=== Records provided ===

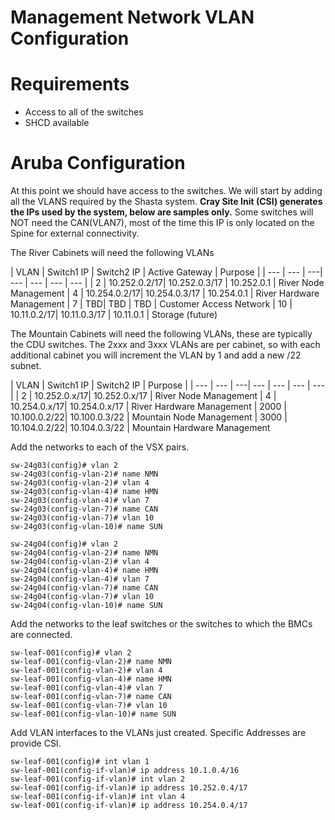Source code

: # Management Network VLAN Configuration

# Requirements

- Access to all of the switches
- SHCD available

# Aruba Configuration

At this point we should have access to the switches.
We will start by adding all the VLANS required by the Shasta system.
**Cray Site Init (CSI) generates the IPs used by the system, below are samples only.**
Some switches will NOT need the CAN(VLAN7), most of the time this IP is only located on the Spine for external connectivity.

The River Cabinets will need the following VLANs

| VLAN | Switch1 IP | Switch2 IP	| Active Gateway | Purpose |
| --- | --- | ---| --- | --- | --- | --- |
| 2 | 10.252.0.2/17| 10.252.0.3/17 | 10.252.0.1 | River Node Management
| 4 | 10.254.0.2/17| 10.254.0.3/17 | 10.254.0.1 | River Hardware Management
| 7 | TBD| TBD | TBD | Customer Access Network
| 10 | 10.11.0.2/17| 10.11.0.3/17 | 10.11.0.1 | Storage (future)

The Mountain Cabinets will need the following VLANs, these are typically the CDU switches.
The 2xxx and 3xxx VLANs are per cabinet, so with each additional cabinet you will increment the VLAN by 1 and add a new /22 subnet.

| VLAN | Switch1 IP | Switch2 IP	| Purpose |
| --- | --- | ---| --- | --- | --- | --- |
| 2 | 10.252.0.x/17| 10.252.0.x/17 | River Node Management
| 4 | 10.254.0.x/17| 10.254.0.x/17 | River Hardware Management
| 2000 | 10.100.0.2/22| 10.100.0.3/22 | Mountain Node Management
| 3000 | 10.104.0.2/22| 10.104.0.3/22 | Mountain Hardware Management


Add the networks to each of the VSX pairs.
```
sw-24g03(config)# vlan 2
sw-24g03(config-vlan-2)# name NMN
sw-24g03(config-vlan-2)# vlan 4
sw-24g03(config-vlan-4)# name HMN
sw-24g03(config-vlan-4)# vlan 7
sw-24g03(config-vlan-7)# name CAN
sw-24g03(config-vlan-7)# vlan 10
sw-24g03(config-vlan-10)# name SUN

sw-24g04(config)# vlan 2
sw-24g04(config-vlan-2)# name NMN
sw-24g04(config-vlan-2)# vlan 4
sw-24g04(config-vlan-4)# name HMN
sw-24g04(config-vlan-4)# vlan 7
sw-24g04(config-vlan-7)# name CAN
sw-24g04(config-vlan-7)# vlan 10
sw-24g04(config-vlan-10)# name SUN
```

Add the networks to the leaf switches or the switches to which the BMCs are connected.

```
sw-leaf-001(config)# vlan 2
sw-leaf-001(config-vlan-2)# name NMN
sw-leaf-001(config-vlan-2)# vlan 4
sw-leaf-001(config-vlan-4)# name HMN
sw-leaf-001(config-vlan-4)# vlan 7
sw-leaf-001(config-vlan-7)# name CAN
sw-leaf-001(config-vlan-7)# vlan 10
sw-leaf-001(config-vlan-10)# name SUN
```

Add VLAN interfaces to the VLANs just created.
Specific Addresses are provide CSI.

```
sw-leaf-001(config)# int vlan 1
sw-leaf-001(config-if-vlan)# ip address 10.1.0.4/16
sw-leaf-001(config-if-vlan)# int vlan 2
sw-leaf-001(config-if-vlan)# ip address 10.252.0.4/17
sw-leaf-001(config-if-vlan)# int vlan 4
sw-leaf-001(config-if-vlan)# ip address 10.254.0.4/17
```


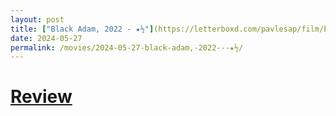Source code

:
 ```yaml
---
layout: post
title: ["Black Adam, 2022 - ★½"](https://letterboxd.com/pavlesap/film/black-adam/) #"Black Adam, 2022 - ★½"
date: 2024-05-27
permalink: /movies/2024-05-27-black-adam,-2022---★½/
---
```


# [Review](https://letterboxd.com/pavlesap/film/black-adam/)

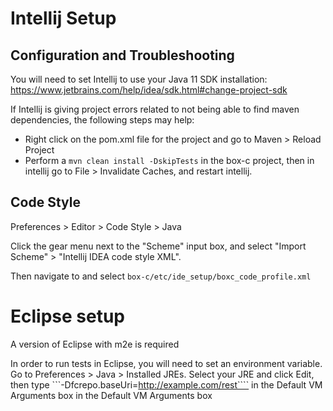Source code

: # Intellij Setup

## Configuration and Troubleshooting
You will need to set Intellij to use your Java 11 SDK installation:
https://www.jetbrains.com/help/idea/sdk.html#change-project-sdk

If Intellij is giving project errors related to not being able to find maven dependencies, the following steps may help:
* Right click on the pom.xml file for the project and go to Maven > Reload Project
* Perform a `mvn clean install -DskipTests` in the box-c project, then in intellij go to File > Invalidate Caches, and restart intellij.

## Code Style
Preferences > Editor > Code Style > Java

Click the gear menu next to the "Scheme" input box, and select "Import Scheme" > "Intellij IDEA code style XML".

Then navigate to and select `box-c/etc/ide_setup/boxc_code_profile.xml`

# Eclipse setup

A version of Eclipse with m2e is required

In order to run tests in Eclipse, you will need to set an environment variable. Go to Preferences > Java > Installed JREs. Select your JRE and click Edit, then type  ```-Dfcrepo.baseUri=http://example.com/rest```` in the Default VM Arguments box in the Default VM Arguments box
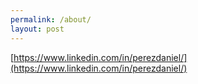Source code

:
 ```yaml
---
permalink: /about/
layout: post
---
```


[https://www.linkedin.com/in/perezdaniel/](https://www.linkedin.com/in/perezdaniel/)
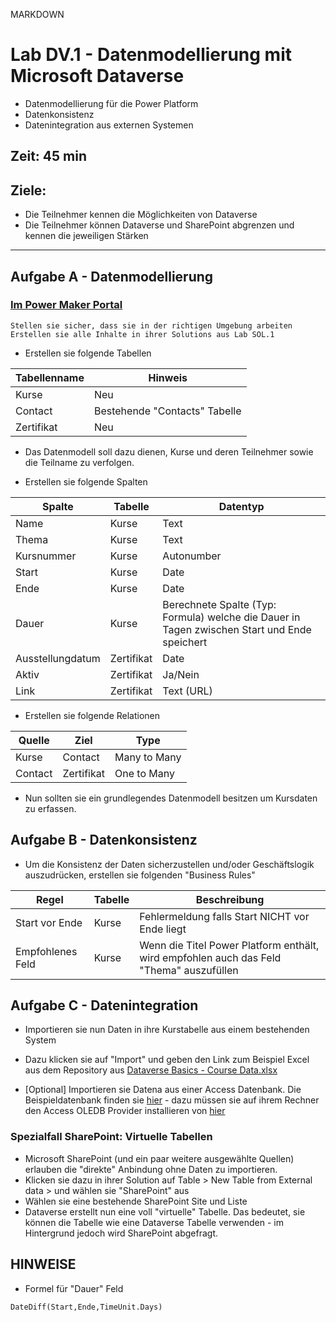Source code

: MARKDOWN

# Lab DV.1 - Datenmodellierung mit Microsoft Dataverse
- Datenmodellierung für die Power Platform
- Datenkonsistenz
- Datenintegration aus externen Systemen
## Zeit: 45 min

## Ziele: 
- Die Teilnehmer kennen die Möglichkeiten von Dataverse
- Die Teilnehmer können Dataverse und SharePoint abgrenzen und kennen die jeweiligen Stärken

---
## Aufgabe A - Datenmodellierung

### [Im Power Maker Portal](https://make.powerapps.com)
```
Stellen sie sicher, dass sie in der richtigen Umgebung arbeiten
Erstellen sie alle Inhalte in ihrer Solutions aus Lab SOL.1
```
- Erstellen sie folgende Tabellen

| Tabellenname  | Hinweis |
| ------------- | --------|
| Kurse | Neu |
| Contact | Bestehende "Contacts" Tabelle |
| Zertifikat | Neu

- Das Datenmodell soll dazu dienen, Kurse und deren Teilnehmer sowie die Teilname zu verfolgen.

- Erstellen sie folgende Spalten

| Spalte  | Tabelle | Datentyp
| -----------|--------|----------|
| Name | Kurse | Text |
| Thema | Kurse | Text |
| Kursnummer | Kurse| Autonumber |
| Start | Kurse | Date |
| Ende | Kurse | Date |
| Dauer | Kurse |Berechnete Spalte (Typ: Formula) welche die Dauer in Tagen zwischen Start und Ende speichert|
| Ausstellungdatum | Zertifikat | Date |
| Aktiv |Zertifikat | Ja/Nein |
| Link | Zertifikat| Text (URL) |


- Erstellen sie folgende Relationen

| Quelle  | Ziel | Type
| -----------|--------|----------|
| Kurse | Contact | Many to Many | 
| Contact | Zertifikat | One to Many |

- Nun sollten sie ein grundlegendes Datenmodell besitzen um Kursdaten zu erfassen.

## Aufgabe B - Datenkonsistenz
- Um die Konsistenz der Daten sicherzustellen und/oder Geschäftslogik auszudrücken, erstellen sie folgenden "Business Rules"

| Regel  | Tabelle | Beschreibung 
| -----------|--------|----------|
| Start vor Ende | Kurse | Fehlermeldung falls Start NICHT vor Ende liegt | 
| Empfohlenes Feld | Kurse | Wenn die Titel Power Platform enthält, wird empfohlen auch das Feld "Thema" auszufüllen |


## Aufgabe C - Datenintegration

- Importieren sie nun Daten in ihre Kurstabelle aus einem bestehenden System
- Dazu klicken sie auf "Import" und geben den Link zum Beispiel Excel aus dem Repository aus [Dataverse Basics - Course Data.xlsx](https://github.com/aschauera/training/raw/master/PP%20-%20Power%20Plaform%20Basics/Dataverse/Dataverse%20Basics%20-%20Course%20Data.xlsx)

- [Optional] Importieren sie Datena aus einer Access Datenbank. Die Beispieldatenbank finden sie [hier](https://github.com/aschauera/training/raw/master/PP%20-%20Power%20Plaform%20Basics/Dataverse/Dataverse%20Basics%20-%20Course%20Data.accdb) - dazu müssen sie auf ihrem Rechner den Access OLEDB Provider installieren von [hier](https://github.com/aschauera/training/raw/master/PP%20-%20Power%20Plaform%20Basics/Dataverse/AccessDatabaseEngine_X64.exe)

### Spezialfall SharePoint: Virtuelle Tabellen

- Microsoft SharePoint (und ein paar weitere ausgewählte Quellen) erlauben die "direkte" Anbindung ohne Daten zu importieren.
- Klicken sie dazu in ihrer Solution auf Table > New Table from External data > und wählen sie "SharePoint" aus
- Wählen sie eine bestehende SharePoint Site und Liste
- Dataverse erstellt nun eine voll "virtuelle" Tabelle. Das bedeutet, sie können die Tabelle wie eine Dataverse Tabelle verwenden - im Hintergrund jedoch wird SharePoint abgefragt.

## HINWEISE

- Formel für "Dauer" Feld
```
DateDiff(Start,Ende,TimeUnit.Days)
```
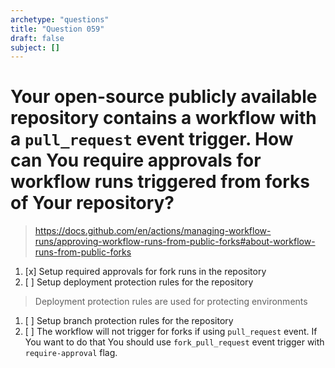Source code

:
 ```yaml
---
archetype: "questions"
title: "Question 059"
draft: false
subject: []
---
```


# Your open-source publicly available repository contains a workflow with a `pull_request` event trigger. How can You require approvals for workflow runs triggered from forks of Your repository?
> https://docs.github.com/en/actions/managing-workflow-runs/approving-workflow-runs-from-public-forks#about-workflow-runs-from-public-forks
1. [x] Setup required approvals for fork runs in the repository
1. [ ] Setup deployment protection rules for the repository
> Deployment protection rules are used for protecting environments
1. [ ] Setup branch protection rules for the repository
1. [ ] The workflow will not trigger for forks if using `pull_request` event. If You want to do that You should use `fork_pull_request` event trigger with `require-approval` flag.
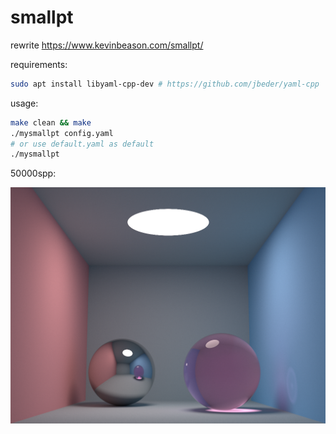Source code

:# smallpt
rewrite https://www.kevinbeason.com/smallpt/

requirements:
```bash
sudo apt install libyaml-cpp-dev # https://github.com/jbeder/yaml-cpp
```

usage:
```bash
make clean && make
./mysmallpt config.yaml
# or use default.yaml as default
./mysmallpt
```

50000spp:

<img src="img/image50000.png" width="512">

===

**What to work on:**
In the entries above, the lines between the one holding "One to Many |" and the one holding "Tabelle | Beschreibung", inclusive, are to be printed exactly as written, and those alone.

**Result for this exercise:**
| Contact | Zertifikat | One to Many |

- Nun sollten sie ein grundlegendes Datenmodell besitzen um Kursdaten zu erfassen.

## Aufgabe B - Datenkonsistenz
- Um die Konsistenz der Daten sicherzustellen und/oder Geschäftslogik auszudrücken, erstellen sie folgenden "Business Rules"

| Regel  | Tabelle | Beschreibung 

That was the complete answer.